Exercise data
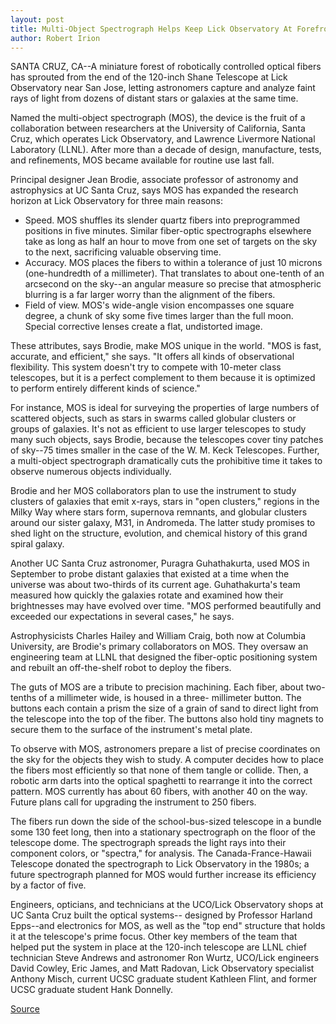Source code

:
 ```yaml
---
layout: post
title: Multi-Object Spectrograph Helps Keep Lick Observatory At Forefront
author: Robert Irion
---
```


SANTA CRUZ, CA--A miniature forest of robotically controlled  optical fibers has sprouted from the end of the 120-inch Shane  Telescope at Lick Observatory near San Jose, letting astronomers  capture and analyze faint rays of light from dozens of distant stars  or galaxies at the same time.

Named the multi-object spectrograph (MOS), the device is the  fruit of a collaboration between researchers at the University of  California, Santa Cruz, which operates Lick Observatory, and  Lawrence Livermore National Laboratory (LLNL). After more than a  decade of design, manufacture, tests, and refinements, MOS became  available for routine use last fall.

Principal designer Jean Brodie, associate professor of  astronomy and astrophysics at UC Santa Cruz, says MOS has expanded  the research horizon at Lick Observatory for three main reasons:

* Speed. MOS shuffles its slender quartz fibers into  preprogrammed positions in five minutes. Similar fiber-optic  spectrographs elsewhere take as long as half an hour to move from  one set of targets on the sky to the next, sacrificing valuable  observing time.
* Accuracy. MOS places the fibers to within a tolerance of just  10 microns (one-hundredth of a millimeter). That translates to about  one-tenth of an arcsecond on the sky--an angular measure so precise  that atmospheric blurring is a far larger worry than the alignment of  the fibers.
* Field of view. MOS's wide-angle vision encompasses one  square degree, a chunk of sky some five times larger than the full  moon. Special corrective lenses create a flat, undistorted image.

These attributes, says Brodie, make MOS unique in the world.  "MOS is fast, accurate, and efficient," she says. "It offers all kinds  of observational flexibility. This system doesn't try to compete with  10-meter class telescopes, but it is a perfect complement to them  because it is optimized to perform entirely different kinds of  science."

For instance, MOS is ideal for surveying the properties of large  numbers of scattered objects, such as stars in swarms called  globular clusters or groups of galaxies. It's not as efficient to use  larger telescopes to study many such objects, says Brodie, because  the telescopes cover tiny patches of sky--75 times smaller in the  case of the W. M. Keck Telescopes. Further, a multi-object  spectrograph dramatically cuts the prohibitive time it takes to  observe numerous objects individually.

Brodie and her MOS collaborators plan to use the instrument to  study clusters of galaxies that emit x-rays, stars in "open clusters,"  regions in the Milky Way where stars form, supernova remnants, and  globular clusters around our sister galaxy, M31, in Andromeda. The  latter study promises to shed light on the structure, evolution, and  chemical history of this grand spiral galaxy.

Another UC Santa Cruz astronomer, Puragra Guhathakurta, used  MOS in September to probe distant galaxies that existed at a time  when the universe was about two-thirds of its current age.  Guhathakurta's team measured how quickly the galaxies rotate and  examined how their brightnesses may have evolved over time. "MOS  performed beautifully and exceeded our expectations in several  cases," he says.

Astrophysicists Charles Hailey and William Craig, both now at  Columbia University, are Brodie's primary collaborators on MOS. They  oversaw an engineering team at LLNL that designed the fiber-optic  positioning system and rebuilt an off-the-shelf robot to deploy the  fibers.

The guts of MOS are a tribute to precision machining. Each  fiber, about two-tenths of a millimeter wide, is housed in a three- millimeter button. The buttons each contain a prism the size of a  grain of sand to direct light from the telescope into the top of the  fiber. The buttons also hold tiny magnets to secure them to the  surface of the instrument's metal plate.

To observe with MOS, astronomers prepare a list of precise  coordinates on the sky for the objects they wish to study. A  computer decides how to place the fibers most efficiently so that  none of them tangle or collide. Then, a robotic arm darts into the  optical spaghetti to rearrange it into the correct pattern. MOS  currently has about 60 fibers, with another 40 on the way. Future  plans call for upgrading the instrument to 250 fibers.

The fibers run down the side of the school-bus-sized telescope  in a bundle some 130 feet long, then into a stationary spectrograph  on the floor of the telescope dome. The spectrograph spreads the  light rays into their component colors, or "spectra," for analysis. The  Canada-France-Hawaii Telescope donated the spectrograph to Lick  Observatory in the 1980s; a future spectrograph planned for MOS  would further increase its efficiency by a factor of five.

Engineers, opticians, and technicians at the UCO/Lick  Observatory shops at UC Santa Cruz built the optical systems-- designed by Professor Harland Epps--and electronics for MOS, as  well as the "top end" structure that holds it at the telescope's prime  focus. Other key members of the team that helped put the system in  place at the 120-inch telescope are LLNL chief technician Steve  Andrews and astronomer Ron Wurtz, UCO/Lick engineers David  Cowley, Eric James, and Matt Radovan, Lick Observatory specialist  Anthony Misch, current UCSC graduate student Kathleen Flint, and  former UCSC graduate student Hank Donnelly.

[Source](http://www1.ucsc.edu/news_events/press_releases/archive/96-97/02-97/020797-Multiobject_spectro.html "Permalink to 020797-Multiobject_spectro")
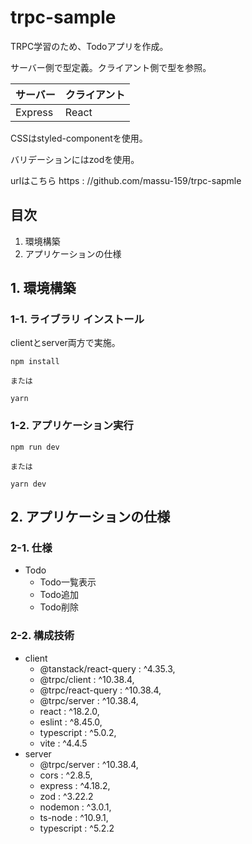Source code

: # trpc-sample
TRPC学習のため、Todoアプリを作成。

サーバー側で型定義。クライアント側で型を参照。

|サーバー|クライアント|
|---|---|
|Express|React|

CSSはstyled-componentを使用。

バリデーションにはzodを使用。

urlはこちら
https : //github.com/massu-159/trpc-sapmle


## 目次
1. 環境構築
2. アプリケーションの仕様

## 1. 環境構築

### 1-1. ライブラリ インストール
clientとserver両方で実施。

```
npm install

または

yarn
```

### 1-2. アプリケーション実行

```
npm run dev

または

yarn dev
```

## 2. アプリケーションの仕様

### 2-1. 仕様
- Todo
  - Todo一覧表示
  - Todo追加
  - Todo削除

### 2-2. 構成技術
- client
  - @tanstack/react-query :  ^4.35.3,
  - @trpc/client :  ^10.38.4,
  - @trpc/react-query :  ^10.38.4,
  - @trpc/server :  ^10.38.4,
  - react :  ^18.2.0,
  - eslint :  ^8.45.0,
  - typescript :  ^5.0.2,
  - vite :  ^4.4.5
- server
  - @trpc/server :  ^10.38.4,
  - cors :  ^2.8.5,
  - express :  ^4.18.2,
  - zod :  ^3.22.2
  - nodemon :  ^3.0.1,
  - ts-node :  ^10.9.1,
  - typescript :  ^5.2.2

What to do
Please take the lines from the beginning of the data above through the line holding "flat, undistorted image." and transcribe them exactly, without any pictures.

The answer
Source code

:
 ```yaml
---
layout: post
title: Multi-Object Spectrograph Helps Keep Lick Observatory At Forefront
author: Robert Irion
---
```


SANTA CRUZ, CA--A miniature forest of robotically controlled  optical fibers has sprouted from the end of the 120-inch Shane  Telescope at Lick Observatory near San Jose, letting astronomers  capture and analyze faint rays of light from dozens of distant stars  or galaxies at the same time.

Named the multi-object spectrograph (MOS), the device is the  fruit of a collaboration between researchers at the University of  California, Santa Cruz, which operates Lick Observatory, and  Lawrence Livermore National Laboratory (LLNL). After more than a  decade of design, manufacture, tests, and refinements, MOS became  available for routine use last fall.

Principal designer Jean Brodie, associate professor of  astronomy and astrophysics at UC Santa Cruz, says MOS has expanded  the research horizon at Lick Observatory for three main reasons:

* Speed. MOS shuffles its slender quartz fibers into  preprogrammed positions in five minutes. Similar fiber-optic  spectrographs elsewhere take as long as half an hour to move from  one set of targets on the sky to the next, sacrificing valuable  observing time.
* Accuracy. MOS places the fibers to within a tolerance of just  10 microns (one-hundredth of a millimeter). That translates to about  one-tenth of an arcsecond on the sky--an angular measure so precise  that atmospheric blurring is a far larger worry than the alignment of  the fibers.
* Field of view. MOS's wide-angle vision encompasses one  square degree, a chunk of sky some five times larger than the full  moon. Special corrective lenses create a flat, undistorted image.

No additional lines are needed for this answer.